Tournée, 5e partie : La suite
30 Avril 2009, nous partons pour le Cap d'Agde, sur l'A6, car ce soir nous dormons à Chalon-sur-Saône, joli port de pêche au nord de Lyon. Je suis malade, la crève, semi-extinction de voix... pffff... Vive le printemps !
Notre hôtel est totalement improbable, je l'ai trouvé pas cher sur internet, et le nom présageait d'une escale dépaysante : "Hôtel Syracuse". Il s'agit en fait d'un vieil immeuble ambiance Les Valseuses, au bord du fleuve, déco des chambre proche de l'internat, toilettes sur le palier et on se fait engueuler par la vieille réceptionniste parce qu'on parle dans les couloirs. Une des galères des concerts en province, c'est qu'on doit monter le matériel dans les chambres pour ne pas se le faire voler dans la voiture durant la nuit. Donc notre chambre ressemble vite à un entrepôt, même si on voyage assez léger aujourd'hui.

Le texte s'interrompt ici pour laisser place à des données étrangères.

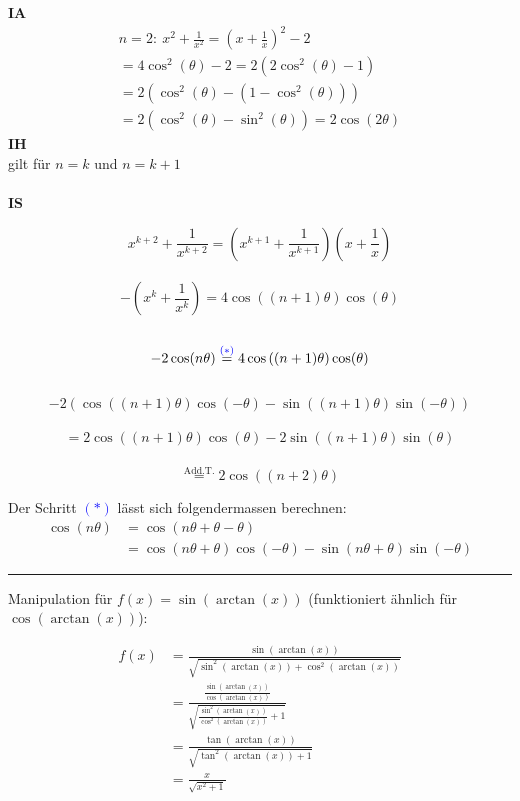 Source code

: \documentclass[a4paper,fontsize = 7pt]{scrartcl}
\begin{document}
	\textbf{IA}%
	\begin{align*}
		n=2:~x^2 + \frac{1}{x^2} = \left( x + \frac{1}{x} \right)^2 -2 \\= 4 \cos^2 (\theta) -2
					 = 2 \left( 2 \cos^2 (\theta) -1 \right) \\
           = 2 \left( \cos^2 (\theta) - \left( 1 - \cos^2 (\theta) \right) \right)\\
					 = 2 \left( \cos^2 (\theta) - \sin^2 (\theta) \right) = 2 \cos (2 \theta)
	\end{align*}
	\textbf{IH}%
	\\gilt für $n=k$ und $n=k+1$\\
   \\
	\textbf{IS}%
	
		$$x^{k+2} + \frac{1}{x^{k+2}} = \left( x^{k+1} + \frac{1}{x^{k+1}} \right)\left( x + \frac{1}{x} \right)$$ 
    \\$$- \left( x^{k} + \frac{1}{x^{k}} \right) = 4 \cos \left( (n+1) \theta \right) \cos(\theta)$$ 
     \\$$- 2 \cos (n \theta) \overset{\text{\textcolor{blue}{$(*)$}}}= 4 \cos \left( (n+1) \theta \right) \cos(\theta)$$ 
     \\$$- 2 \left( \cos \left( (n+1) \theta \right) \cos(-\theta) 
    - \sin \left( (n+1) \theta \right) \sin(-\theta) \right)$$\\
		$$= 2 \cos \left( (n+1) \theta \right) \cos(\theta) - 2 \sin \left( (n+1) \theta \right) \sin (\theta)$$
    \\$$\overset{\text{Add.T.}}{=} 2 \cos \left( (n+2) \theta \right)$$
	
	Der Schritt \textcolor{blue}{$(*)$} lässt sich folgendermassen berechnen:
	\begin{align*}
		\cos(n \theta) 
    &= \cos (n\theta + \theta -\theta)\\ 
    &= \cos(n \theta + \theta) \cos(-\theta) - \sin(n \theta + \theta ) \sin ( -\theta)
	\end{align*}

\vspace{0.1 cm}
\hrule
\vspace{0.2 cm}

Manipulation für $f(x) = \sin(\arctan (x))$ (funktioniert ähnlich für $\cos(\arctan (x))$):

\begin{align*}
  f(x) &=\frac{\sin(\arctan(x))}{\sqrt{\sin^2(\arctan(x))+\cos^2(\arctan(x))}}\\
  &=\frac{\frac{\sin(\arctan(x))}{\cos(\arctan(x))}}{\sqrt{\frac{\sin^2(\arctan(x))}{\cos^2(\arctan(x))}+1}}\\
  &=\frac{\tan(\arctan(x))}{\sqrt{\tan^2(\arctan(x))+1}}\\
  &=\frac{x}{\sqrt{x^2+1}}
\end{align*}
\end{document}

Départ pour le cap d'Agde le lendemain matin, toujours cette crève, ça craint pour ce soir... bah on verra bien... Allez, un Ricola...
Lyon, Nîmes, on prend au passage Jonathan à Montpellier, je ne sais pas comment on a fait pour faire tout rentrer dans la voiture, mais il faudra que je fasse réviser les amortisseurs de ma 206 après ça...
Arrivés au Cap d'Agde, on débarque pendant la balance de Benoît Dorémus. Il est 14h30. Puis c'est au tour de Berry, et ses musiciens géniaux (notamment Alice Botté, guitariste de Daniel Darc). Un autre moment bizarre des jours de concert : les temps morts. On glandouille jusqu'à 18h30, et c'est enfin à nous de balancer.
Le concert étant prévu à 19h30, le temps que le plateau se libère, et que l'on s'installe, il est 19h : heure où les organisateurs ouvrent les portes de la salle ! On se retrouve donc à faire un mini sound-check en public, exercice périlleux, et ma voix qui n'est pas au top...
Finalement on descend de scène 1/4 d'heure, et c'est parti pour notre set, qui sera relativement court (35 minutes). C'est cool pour une fois de jouer devant une salle pleine (environ 250 personnes), même si les gens ne sont pas vraiment là pour nous (à part Virginie, notre manageuse, et Valy, venue spécialement de Montpellier).
J'arrive à faire chanter un peu les gens sur Aquagym (vidéo sur notre page), et c'est déjà fini ! Tout ça pour ça... ;-)
On dîne pendant Dorémus, et je regarde avec intérêt le très bon concert de Berry. Fin de soirée, Je donne des badges Fletcher à tout le monde, et la salle va fermer pour la nuit. Patricia, l'organisatrice du festival, m'assène alors : "vous avez un hôtel ?"
"Euh... bah tu nous avais pas dit que tu nous réservait une chambre ?"
"..."
On finit quand même par trouver un logement en ville, et c'est sous un soleil éclatant que l'on reprend la route pour rentrer vers la capitale. Nous ne verrons pas Mareva Galanter et Arman Méliès qui jouent le soir même... Tant pis.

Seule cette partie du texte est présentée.